‘Apocalypse Now’ At 40: How Does The Greatest War Film Ever Hold Up in 2019?

United Artists

On Aug. 15, 1979 — exactly 40 years ago today — Apocalypse Now arrived in theaters.

It was more than three years after Coppola commenced filming in the Philippines. The production had been plagued famously by numerous problems: tropical storms, massive budget over-runs, Martin Sheen’s heart attack, Marlon Brando’s unwillingness to learn his lines, Dennis Hopper’s unwillingness to not be whacked-out on drugs, hit-or-miss access to helicopters due to an actual war being waged by the local government against revolutionaries, and other calamities. Before American audiences even saw the film, the behind-the-scenes drama had already been woven into the mythology of Apocalypse Now. At the time, Francis Ford Coppola’s Vietnam War epic was dubbed “Apocalypse Never?” by the entertainment press. But that’s all forgotten now.

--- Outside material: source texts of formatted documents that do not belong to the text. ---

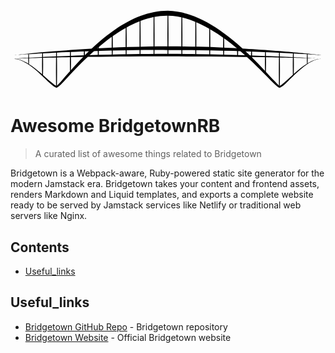 <svg width="100%" height="100%" viewBox="0 0 2261 589" version="1.1" xmlns="http://www.w3.org/2000/svg" xmlns:xlink="http://www.w3.org/1999/xlink" xml:space="preserve" xmlns:serif="http://www.serif.com/" style="fill-rule:evenodd;clip-rule:evenodd;stroke-linejoin:round;stroke-miterlimit:2;"><g transform="matrix(1,0,0,1,-169.817,-343.833)"><g transform="matrix(1,0,0,1,0,2.05086)"><path d="M199.989,700.467C231.712,701.802 266.106,718.293 299.955,741.362C358.615,781.34 415.512,841.048 453.954,876.223C474.926,895.413 491.582,906.876 500.172,906.793C506.773,906.728 524.299,892.16 549.222,865.93C619.598,791.862 763.563,626.953 940.949,511.512C1050.61,440.149 1173.02,387.225 1299.78,389.661C1421.5,390.494 1543.52,446.408 1654.7,519.499C1830.26,634.91 1978.54,794.702 2050.43,866.793C2075.98,892.407 2093.64,906.67 2099.68,906.847C2108.72,907.112 2125.32,895.473 2145.98,875.864C2183.84,839.935 2239.57,778.858 2298.84,738.933C2332.29,716.398 2366.84,700.61 2400,700C2366.55,699.286 2331.06,713.811 2296.46,735.251C2235.43,773.068 2177.28,832.411 2137.97,867.111C2120.42,882.6 2107.74,893.636 2100.32,893.153C2099.01,893.067 2097.32,891.075 2094.41,888.622C2086.83,882.218 2075.89,870.854 2061.81,855.804C1991.54,780.665 1846.99,613.94 1671.94,493.83C1556.68,414.741 1428.08,356.648 1300.22,354.339C1166.91,353.581 1038.08,409.173 924.336,486.546C747.351,606.939 606.825,778.496 537.873,855.459C524.096,870.837 513.32,882.397 505.726,888.826C502.913,891.208 501.222,893.15 499.828,893.207C492.708,893.499 479.809,882.583 461.897,867.249C422.147,833.222 362.881,775.378 302.603,737.327C267.54,715.193 232.151,699.748 200.011,699.533C199.754,699.527 199.54,699.731 199.533,699.989C199.527,700.246 199.731,700.46 199.989,700.467Z"></path></g><g transform="matrix(1,0,0,1,0,-25.0032)"><path d="M200.036,700.354C200.036,700.354 423.691,681.946 749.837,671.44C835.238,668.689 927.645,666.441 1024.92,664.985C1113.16,663.665 1205.38,662.786 1299.98,663.443C1374.99,663.276 1448.62,664.16 1520.02,665.092C1637.33,666.625 1748.6,669.177 1850.12,672.41C2175.26,682.764 2400,700 2400,700C2400,700 2175.91,673.569 1850.94,654.28C1749.39,648.251 1638,642.92 1520.54,639.693C1448.99,637.727 1375.19,636.876 1300.02,636.529C1205.19,636.963 1112.77,638.44 1024.37,641.252C926.966,644.35 834.475,648.801 749.036,653.817C423.033,672.957 199.964,699.646 199.964,699.646C199.769,699.666 199.626,699.84 199.646,700.036C199.666,700.231 199.84,700.374 200.036,700.354Z"></path></g><g transform="matrix(1,0,0,1,0,0.00739747)"><path d="M200.012,700.24C200.012,700.24 423.691,691.596 749.989,687.105C835.361,685.931 927.748,685.012 1025,684.457C1113.21,683.954 1205.41,683.605 1299.99,684.087C1374.98,684.002 1448.59,684.48 1519.98,684.88C1637.26,685.535 1748.51,686.581 1849.99,687.95C2175.26,692.339 2400,700 2400,700C2400,700 2175.48,686.117 1850.27,675.684C1748.78,672.428 1637.49,669.506 1520.16,667.706C1448.73,666.61 1375.06,666.155 1300.01,665.892C1205.35,666.149 1113.08,666.9 1024.82,668.409C927.522,670.073 835.105,672.479 749.718,675.183C423.466,685.514 199.988,699.76 199.988,699.76C199.855,699.767 199.753,699.88 199.76,700.012C199.767,700.145 199.88,700.247 200.012,700.24Z"></path></g><path d="M797.16,600C797.16,600 796.783,608.231 796.466,619.344C796.297,625.252 796.086,631.967 796.056,638.688C796.032,643.978 796.125,649.269 796.243,654.163C796.556,667.178 797.079,677.375 797.079,677.375C797.079,678.987 798.388,680.296 800,680.296C801.612,680.296 802.921,678.987 802.921,677.375C802.921,677.375 803.444,667.178 803.757,654.163C803.875,649.269 803.968,643.978 803.944,638.688C803.914,631.967 803.703,625.252 803.534,619.344C803.217,608.231 802.84,600 802.84,600C802.84,598.433 801.567,597.16 800,597.16C798.433,597.16 797.16,598.433 797.16,600Z"></path><g transform="matrix(1,0,0,1,1000,0)"><path d="M797.16,603.9C797.16,603.9 796.783,611.976 796.466,622.88C796.297,628.677 796.086,635.266 796.056,641.861C796.032,647.052 796.125,652.243 796.243,657.045C796.556,669.817 797.079,679.822 797.079,679.822C797.079,681.434 798.388,682.743 800,682.743C801.612,682.743 802.921,681.434 802.921,679.822C802.921,679.822 803.444,669.817 803.757,657.045C803.875,652.243 803.968,647.052 803.944,641.861C803.914,635.266 803.703,628.677 803.534,622.88C803.217,611.976 802.84,603.9 802.84,603.9C802.84,602.333 801.567,601.06 800,601.06C798.433,601.06 797.16,602.333 797.16,603.9Z"></path></g><g transform="matrix(1,0,0,1,1100,37.9609)"><path d="M797.16,603.9C797.16,603.9 796.783,610.079 796.466,618.435C796.297,622.874 796.086,627.918 796.056,632.969C796.032,636.945 796.125,640.92 796.243,644.597C796.556,654.385 797.079,662.039 797.079,662.039C797.079,663.651 798.388,664.961 800,664.961C801.612,664.961 802.921,663.651 802.921,662.039C802.921,662.039 803.444,654.385 803.757,644.597C803.875,640.92 803.968,636.945 803.944,632.969C803.914,627.918 803.703,622.874 803.534,618.435C803.217,610.079 802.84,603.9 802.84,603.9C802.84,602.333 801.567,601.06 800,601.06C798.433,601.06 797.16,602.333 797.16,603.9Z"></path></g><g transform="matrix(1,0,0,1,-100,34.1382)"><path d="M797.16,603.9C797.16,603.9 796.783,610.079 796.466,618.435C796.297,622.874 796.086,627.918 796.056,632.969C796.032,636.945 796.125,640.92 796.243,644.597C796.556,654.385 797.079,662.039 797.079,662.039C797.079,663.651 798.388,664.961 800,664.961C801.612,664.961 802.921,663.651 802.921,662.039C802.921,662.039 803.444,654.385 803.757,644.597C803.875,640.92 803.968,636.945 803.944,632.969C803.914,627.918 803.703,622.874 803.534,618.435C803.217,610.079 802.84,603.9 802.84,603.9C802.84,602.333 801.567,601.06 800,601.06C798.433,601.06 797.16,602.333 797.16,603.9Z"></path></g><g transform="matrix(1,0,0,1,1200,42.0274)"><path d="M797.16,603.9C797.16,603.9 796.783,620.305 796.466,642.418C796.297,654.182 796.086,667.558 796.056,680.936C796.032,691.471 796.125,702.005 796.243,711.751C796.556,737.648 797.079,757.973 797.079,757.973C797.079,759.585 798.388,760.894 800,760.894C801.612,760.894 802.921,759.585 802.921,757.973C802.921,757.973 803.444,737.648 803.757,711.751C803.875,702.005 803.968,691.471 803.944,680.936C803.914,667.558 803.703,654.182 803.534,642.418C803.217,620.305 802.84,603.9 802.84,603.9C802.84,602.333 801.567,601.06 800,601.06C798.433,601.06 797.16,602.333 797.16,603.9Z"></path></g><g transform="matrix(1,0,0,1,-200,42.0274)"><path d="M797.16,603.9C797.16,603.9 796.783,620.305 796.466,642.418C796.297,654.182 796.086,667.558 796.056,680.936C796.032,691.471 796.125,702.005 796.243,711.751C796.556,737.648 797.079,757.973 797.079,757.973C797.079,759.585 798.388,760.894 800,760.894C801.612,760.894 802.921,759.585 802.921,757.973C802.921,757.973 803.444,737.648 803.757,711.751C803.875,702.005 803.968,691.471 803.944,680.936C803.914,667.558 803.703,654.182 803.534,642.418C803.217,620.305 802.84,603.9 802.84,603.9C802.84,602.333 801.567,601.06 800,601.06C798.433,601.06 797.16,602.333 797.16,603.9Z"></path></g><g transform="matrix(1,0,0,1,1300,49.8242)"><path d="M797.16,603.9C797.16,603.9 796.783,630.126 796.466,665.469C796.297,684.272 796.086,705.654 796.056,727.038C796.032,743.876 796.125,760.714 796.243,776.293C796.556,817.682 797.079,850.176 797.079,850.176C797.079,851.788 798.388,853.097 800,853.097C801.612,853.097 802.921,851.788 802.921,850.176C802.921,850.176 803.444,817.682 803.757,776.293C803.875,760.714 803.968,743.876 803.944,727.038C803.914,705.654 803.703,684.272 803.534,665.469C803.217,630.126 802.84,603.9 802.84,603.9C802.84,602.333 801.567,601.06 800,601.06C798.433,601.06 797.16,602.333 797.16,603.9Z"></path></g><g transform="matrix(1,0,0,1,-300,49.8242)"><path d="M797.16,603.9C797.16,603.9 796.783,630.126 796.466,665.469C796.297,684.272 796.086,705.654 796.056,727.038C796.032,743.876 796.125,760.714 796.243,776.293C796.556,817.682 797.079,850.176 797.079,850.176C797.079,851.788 798.388,853.097 800,853.097C801.612,853.097 802.921,851.788 802.921,850.176C802.921,850.176 803.444,817.682 803.757,776.293C803.875,760.714 803.968,743.876 803.944,727.038C803.914,705.654 803.703,684.272 803.534,665.469C803.217,630.126 802.84,603.9 802.84,603.9C802.84,602.333 801.567,601.06 800,601.06C798.433,601.06 797.16,602.333 797.16,603.9Z"></path></g><g transform="matrix(1,0,0,0.96929,1500,87.5419)"><path d="M797.603,599.393C797.603,599.393 797.39,606.737 797.219,616.64C797.128,621.907 797.015,627.896 797.006,633.887C796.999,638.604 797.066,643.321 797.135,647.685C797.316,659.282 797.588,668.381 797.588,668.381L797.588,670.87L802.412,670.87L802.412,668.381C802.412,668.381 802.684,659.282 802.865,647.685C802.934,643.321 803.001,638.604 802.994,633.887C802.985,627.896 802.872,621.907 802.781,616.64C802.61,606.737 802.397,599.393 802.397,599.393L802.397,596.92L797.603,596.92L797.603,599.393Z"></path></g><g transform="matrix(1,0,0,1.00163,-500,69.6094)"><path d="M797.603,599.393C797.603,599.393 797.39,606.737 797.219,616.64C797.128,621.907 797.015,627.896 797.006,633.887C796.999,638.604 797.066,643.321 797.135,647.685C797.316,659.282 797.588,668.381 797.588,668.381L797.588,670.79L802.412,670.79L802.412,668.381C802.412,668.381 802.684,659.282 802.865,647.685C802.934,643.321 803.001,638.604 802.994,633.887C802.985,627.896 802.872,621.907 802.781,616.64C802.61,606.737 802.397,599.393 802.397,599.393L802.397,597L797.603,597L797.603,599.393Z"></path></g><g transform="matrix(1,0,0,1,1400,49.8242)"><path d="M797.16,611.962C797.16,611.962 796.783,628.56 796.466,650.934C796.297,662.836 796.086,676.369 796.056,689.905C796.032,700.563 796.125,711.221 796.243,721.082C796.556,747.284 797.079,767.848 797.079,767.848C797.079,769.46 798.388,770.769 800,770.769C801.612,770.769 802.921,769.46 802.921,767.848C802.921,767.848 803.444,747.284 803.757,721.082C803.875,711.221 803.968,700.563 803.944,689.905C803.914,676.369 803.703,662.836 803.534,650.934C803.217,628.56 802.84,611.962 802.84,611.962C802.84,610.395 801.567,609.123 800,609.123C798.433,609.123 797.16,610.395 797.16,611.962Z"></path></g><g transform="matrix(1,0,0,1,-400,50.2357)"><path d="M797.16,611.962C797.16,611.962 796.783,628.56 796.466,650.934C796.297,662.836 796.086,676.369 796.056,689.905C796.032,700.563 796.125,711.221 796.243,721.082C796.556,747.284 797.079,767.848 797.079,767.848C797.079,769.46 798.388,770.769 800,770.769C801.612,770.769 802.921,769.46 802.921,767.848C802.921,767.848 803.444,747.284 803.757,721.082C803.875,711.221 803.968,700.563 803.944,689.905C803.914,676.369 803.703,662.836 803.534,650.934C803.217,628.56 802.84,611.962 802.84,611.962C802.84,610.395 801.567,609.123 800,609.123C798.433,609.123 797.16,610.395 797.16,611.962Z"></path></g><g transform="matrix(1,0,0,1,100,-2.70032)"><path d="M797.16,525.531C797.16,525.531 796.783,541.698 796.466,563.492C796.297,575.086 796.086,588.268 796.056,601.453C796.032,611.835 796.125,622.217 796.243,631.822C796.556,657.345 797.079,677.375 797.079,677.375C797.079,678.987 798.388,680.296 800,680.296C801.612,680.296 802.921,678.987 802.921,677.375C802.921,677.375 803.444,657.345 803.757,631.822C803.875,622.217 803.968,611.835 803.944,601.453C803.914,588.268 803.703,575.086 803.534,563.492C803.217,541.698 802.84,525.531 802.84,525.531C802.84,523.964 801.567,522.691 800,522.691C798.433,522.691 797.16,523.964 797.16,525.531Z"></path></g><g transform="matrix(1,0,0,1,900,2.44672)"><path d="M797.16,525.531C797.16,525.531 796.783,541.698 796.466,563.492C796.297,575.086 796.086,588.268 796.056,601.453C796.032,611.835 796.125,622.217 796.243,631.822C796.556,657.345 797.079,677.375 797.079,677.375C797.079,678.987 798.388,680.296 800,680.296C801.612,680.296 802.921,678.987 802.921,677.375C802.921,677.375 803.444,657.345 803.757,631.822C803.875,622.217 803.968,611.835 803.944,601.453C803.914,588.268 803.703,575.086 803.534,563.492C803.217,541.698 802.84,525.531 802.84,525.531C802.84,523.964 801.567,522.691 800,522.691C798.433,522.691 797.16,523.964 797.16,525.531Z"></path></g><g transform="matrix(1,0,0,1,200,-61.9816)"><path d="M797.16,525.531C797.16,525.531 796.783,548.014 796.466,578.312C796.297,594.432 796.086,612.762 796.056,631.094C796.032,645.529 796.125,659.964 796.243,673.319C796.556,708.802 797.079,736.656 797.079,736.656C797.079,738.269 798.388,739.578 800,739.578C801.612,739.578 802.921,738.269 802.921,736.656C802.921,736.656 803.444,708.802 803.757,673.319C803.875,659.964 803.968,645.529 803.944,631.094C803.914,612.762 803.703,594.432 803.534,578.312C803.217,548.014 802.84,525.531 802.84,525.531C802.84,523.964 801.567,522.691 800,522.691C798.433,522.691 797.16,523.964 797.16,525.531Z"></path></g><g transform="matrix(1,0,0,1,800,-61.9816)"><path d="M797.16,525.531C797.16,525.531 796.783,548.014 796.466,578.312C796.297,594.432 796.086,612.762 796.056,631.094C796.032,645.529 796.125,659.964 796.243,673.319C796.556,708.802 797.079,736.656 797.079,736.656C797.079,738.269 798.388,739.578 800,739.578C801.612,739.578 802.921,738.269 802.921,736.656C802.921,736.656 803.444,708.802 803.757,673.319C803.875,659.964 803.968,645.529 803.944,631.094C803.914,612.762 803.703,594.432 803.534,578.312C803.217,548.014 802.84,525.531 802.84,525.531C802.84,523.964 801.567,522.691 800,522.691C798.433,522.691 797.16,523.964 797.16,525.531Z"></path></g><g transform="matrix(1,0,0,1,300,-108.263)"><path d="M797.16,525.531C797.16,525.531 796.783,552.943 796.466,589.883C796.297,609.536 796.086,631.884 796.056,654.234C796.032,671.834 796.125,689.433 796.243,705.715C796.556,748.975 797.079,782.938 797.079,782.938C797.079,784.55 798.388,785.859 800,785.859C801.612,785.859 802.921,784.55 802.921,782.937C802.921,782.937 803.444,748.975 803.757,705.715C803.875,689.433 803.968,671.834 803.944,654.234C803.914,631.884 803.703,609.536 803.534,589.883C803.217,552.943 802.84,525.531 802.84,525.531C802.84,523.964 801.567,522.691 800,522.691C798.433,522.691 797.16,523.964 797.16,525.531Z"></path></g><g transform="matrix(1,0,0,1,700,-108.263)"><path d="M797.16,525.531C797.16,525.531 796.783,552.943 796.466,589.883C796.297,609.536 796.086,631.884 796.056,654.234C796.032,671.834 796.125,689.433 796.243,705.715C796.556,748.975 797.079,782.938 797.079,782.938C797.079,784.55 798.388,785.859 800,785.859C801.612,785.859 802.921,784.55 802.921,782.938C802.921,782.938 803.444,748.975 803.757,705.715C803.875,689.433 803.968,671.834 803.944,654.234C803.914,631.884 803.703,609.536 803.534,589.883C803.217,552.943 802.84,525.531 802.84,525.531C802.84,523.964 801.567,522.691 800,522.691C798.433,522.691 797.16,523.964 797.16,525.531Z"></path></g><g transform="matrix(1,0,0,1,400,-144.25)"><path d="M797.16,525.531C797.16,525.531 796.783,556.777 796.466,598.88C796.297,621.281 796.086,646.754 796.056,672.228C796.032,692.288 796.125,712.347 796.243,730.906C796.556,780.213 797.079,818.925 797.079,818.925C797.079,820.537 798.388,821.846 800,821.846C801.612,821.846 802.921,820.537 802.921,818.925C802.921,818.925 803.444,780.213 803.757,730.906C803.875,712.347 803.968,692.288 803.944,672.228C803.914,646.754 803.703,621.281 803.534,598.88C803.217,556.777 802.84,525.531 802.84,525.531C802.84,523.964 801.567,522.691 800,522.691C798.433,522.691 797.16,523.964 797.16,525.531Z"></path></g><g transform="matrix(1,0,0,1,600,-144.25)"><path d="M797.16,525.531C797.16,525.531 796.783,556.777 796.466,598.88C796.297,621.281 796.086,646.754 796.056,672.228C796.032,692.288 796.125,712.347 796.243,730.906C796.556,780.213 797.079,818.925 797.079,818.925C797.079,820.537 798.388,821.846 800,821.846C801.612,821.846 802.921,820.537 802.921,818.925C802.921,818.925 803.444,780.213 803.757,730.906C803.875,712.347 803.968,692.288 803.944,672.228C803.914,646.754 803.703,621.281 803.534,598.88C803.217,556.777 802.84,525.531 802.84,525.531C802.84,523.964 801.567,522.691 800,522.691C798.433,522.691 797.16,523.964 797.16,525.531Z"></path></g><g transform="matrix(1,0,0,1,500,-149.397)"><path d="M797.16,525.531C797.16,525.531 796.783,557.325 796.466,600.166C796.297,622.96 796.086,648.88 796.056,674.801C796.032,695.213 796.125,715.625 796.243,734.509C796.556,784.681 797.079,824.072 797.079,824.072C797.079,825.684 798.388,826.993 800,826.993C801.612,826.993 802.921,825.684 802.921,824.072C802.921,824.072 803.444,784.681 803.757,734.509C803.875,715.625 803.968,695.213 803.944,674.801C803.914,648.88 803.703,622.96 803.534,600.166C803.217,557.325 802.84,525.531 802.84,525.531C802.84,523.964 801.567,522.691 800,522.691C798.433,522.691 797.16,523.964 797.16,525.531Z"></path></g></g></svg>

# Awesome BridgetownRB

> A curated list of awesome things related to Bridgetown

Bridgetown is a Webpack-aware, Ruby-powered static site generator for the modern Jamstack era. Bridgetown takes your content and frontend assets, renders Markdown and Liquid templates, and exports a complete website ready to be served by Jamstack services like Netlify or traditional web servers like Nginx.

## Contents

- [Useful_links](#useful_links)

## Useful_links

- [Bridgetown GitHub Repo](https://github.com/bridgetownrb/bridgetown) - Bridgetown repository
- [Bridgetown Website](https://www.bridgetownrb.com) - Official Bridgetown website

While onlookers in 1979 expected to experience once-in-a-lifetime levels of schadenfreude upon finally seeing the film, Apocalypse Now actually pulled off the unthinkable — it was a masterpiece that (almost) justified all of the trouble it took to make.

Of course, all of this is already well known by anyone with even a casual knowledge of Apocalypse Now, as are the film’s most iconic moments. Even people who haven’t seen Apocalypse Now are probably aware of the “Ride Of The Valkyries” helicopter-attack sequence, or Robert Duvall barking, “I love the smell of napalm in the morning!” This is a movie so deeply embedded in pop culture that it’s been parodied by movies that are deeply embedded in other generations’ pop culture, like Rushmore and Tropic Thunder.

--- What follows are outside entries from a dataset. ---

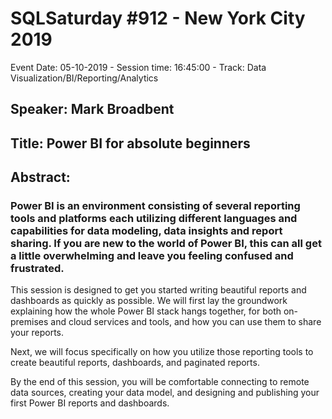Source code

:# SQLSaturday #912 - New York City 2019
Event Date: 05-10-2019 - Session time: 16:45:00 - Track: Data Visualization/BI/Reporting/Analytics
## Speaker: Mark Broadbent
## Title: Power BI for absolute beginners
## Abstract:
### Power BI is an environment consisting of several reporting tools and platforms each utilizing different languages and capabilities for data modeling, data insights and report sharing. If you are new to the world of Power BI, this can all get a little overwhelming and leave you feeling confused and frustrated.

This session is designed to get you started writing beautiful reports and dashboards as quickly as possible. We will first lay the groundwork explaining how the whole Power BI stack hangs together, for both on-premises and cloud services and tools, and how you can use them to share your reports.

Next, we will focus specifically on how you utilize those reporting tools to create beautiful reports, dashboards, and paginated reports. 

By the end of this session, you will be comfortable connecting to remote data sources, creating your data model, and designing and publishing your first Power BI reports and dashboards.
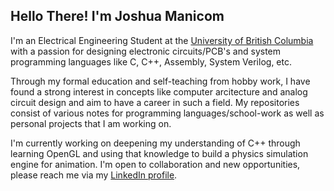 ## Hello There! I'm Joshua Manicom

I'm an Electrical Engineering Student at the [University of British Columbia](https://ubc.ca/) with a passion for designing electronic circuits/PCB's and system programming languages like C, C++, Assembly, System Verilog, etc.

Through my formal education and self-teaching from hobby work, I have found a strong interest in concepts like computer arcitecture and analog circuit design and aim to have a career in such a field. My repositories consist of various notes for programming languages/school-work as well as personal projects that I am working on.

I'm currently working on deepening my understanding of C++ through learning OpenGL and using that knowledge to build a physics simulation engine for animation. I'm open to collaboration and new opportunities, please reach me via my [LinkedIn profile](https://www.linkedin.com/in/joshua-manicom-1650432b5/).

<!--
**Jmanicom/Jmanicom** is a ✨ _special_ ✨ repository because its `README.md` (this file) appears on your GitHub profile.

Here are some ideas to get you started:

- 🔭 I’m currently working on ...
- 🌱 I’m currently learning ...
- 👯 I’m looking to collaborate on ...
- 🤔 I’m looking for help with ...
- 💬 Ask me about ...
- 📫 How to reach me: ...
- 😄 Pronouns: ...
- ⚡ Fun fact: ...
-->

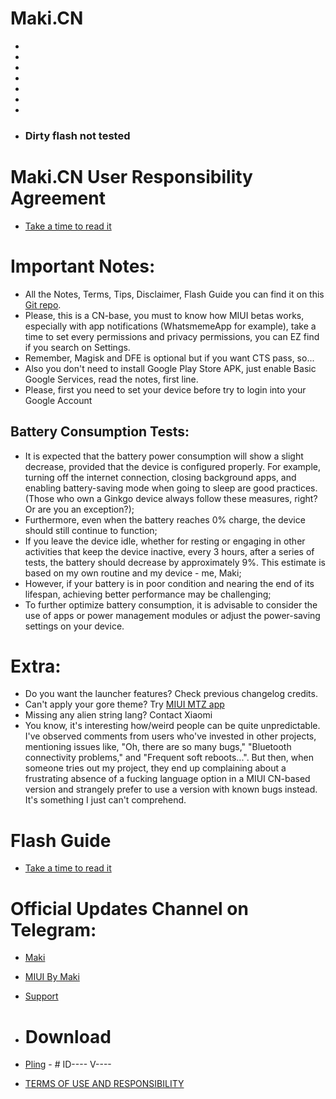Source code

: # Maki.CN 
-
-
-
-
-
-
-

* ### Dirty flash not tested

# Maki.CN User Responsibility Agreement
- [Take a time to read it](https://github.com/MIUIByMaki/RN8/blob/main/extra.md)

# Important Notes:
- All the Notes, Terms, Tips, Disclaimer, Flash Guide you can find it on this [Git repo](https://github.com/MIUIByMaki/RN8).
- Please, this is a CN-base, you must to know how MIUI betas works, especially with app notifications (WhatsmemeApp for example), take a time to set every permissions and privacy permissions, you can EZ find if you search on Settings.
- Remember, Magisk and DFE is optional but if you want CTS pass, so...
- Also you don't need to install Google Play Store APK, just enable Basic Google Services, read the notes, first line.
- Please, first you need to set your device before try to login into your Google Account

## Battery Consumption Tests:

- It is expected that the battery power consumption will show a slight decrease, provided that the device is configured properly. For example, turning off the internet connection, closing background apps, and enabling battery-saving mode when going to sleep are good practices. (Those who own a Ginkgo device always follow these measures, right? Or are you an exception?);
- Furthermore, even when the battery reaches 0% charge, the device should still continue to function;
- If you leave the device idle, whether for resting or engaging in other activities that keep the device inactive, every 3 hours, after a series of tests, the battery should decrease by approximately 9%. This estimate is based on my own routine and my device - me, Maki;
- However, if your battery is in poor condition and nearing the end of its lifespan, achieving better performance may be challenging;
- To further optimize battery consumption, it is advisable to consider the use of apps or power management modules or adjust the power-saving settings on your device.

# Extra:
- Do you want the launcher features? Check previous changelog credits.
- Can't apply your gore theme? Try [MIUI MTZ app](google.com)
- Missing any alien string lang? Contact Xiaomi
- You know, it's interesting how/weird people can be quite unpredictable. I've observed comments from users who've invested in other projects, mentioning issues like, "Oh, there are so many bugs," "Bluetooth connectivity problems," and "Frequent soft reboots...". But then, when someone tries out my project, they end up complaining about a frustrating absence of a fucking language option in a MIUI CN-based version and strangely prefer to use a version with known bugs instead. It's something I just can't comprehend.

# Flash Guide
- [Take a time to read it](https://github.com/MIUIByMaki/RN8/blob/main/flashguide.md#flash-guide)

# Official Updates Channel on Telegram:
- [Maki](https://t.me/iamakima)
- [MIUI By Maki](https://t.me/MIUIByMaki)
- [Support](https://github.com/MIUIByMaki/Support/tree/main)

- # Download
- [Pling](https://www.pling.com/p/1956242) - # ID---- V----
- [TERMS OF USE AND RESPONSIBILITY](https://github.com/MIUIByMaki/RN8/blob/main/terms.md)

In terms of legacy, Coppola’s film is commonly regarded as the best Vietnam movie, as well one of the best war films of any kind ever made. It’s also heralded as one of the greatest films of the ’70s, arguably the greatest decade in cinema history. But more than the actual movie, Apocalypse Now is also celebrated for its incredible backstory, about how Coppola risked his personal fortune, his career, and even his very sanity in order to make his masterpiece in the jungle. Along with James Cameron’s Titanic, it’s the go-to example of a film overcoming toxic buzz due to a difficult production and proving all of the haters wrong.

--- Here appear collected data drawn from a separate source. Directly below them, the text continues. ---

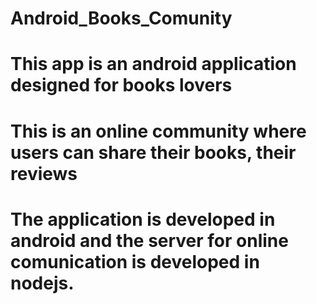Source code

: # Android_Books_Comunity
# This app is an android application designed for books lovers
# This is an online community where users can share their books, their reviews 
# The application is developed in android and the server for online comunication is developed in nodejs.

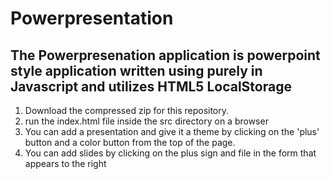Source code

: 
<h1>Powerpresentation</h1>

<h2>The Powerpresenation application is powerpoint style application written using purely in Javascript and utilizes HTML5 LocalStorage</h2>

<p>

<ol>
<li>Download the compressed zip for this repository.</li>
<li>run the index.html file inside the src directory on a browser</li>
<li>You can add a presentation and give it a theme by clicking on the 'plus' button and a color button from the top of the page.</li>
<li>You can add slides by clicking on the plus sign and file in the form that appears to the right</li>
</ol>
</p>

This mythology, coupled with Coppola’s impulse to constantly tinker with his films, has created an idea that the ultimate version of Apocalypse Now might still be out there, lurking in the ether like a tiger creeping in the jungle foliage. Today, Apocalypse Now: Final Cut will play in select theaters — this new 183-minute version splits the difference between the 153-minute theatrical cut from 1979 and 2001’s 202-minute Apocalypse Now Redux.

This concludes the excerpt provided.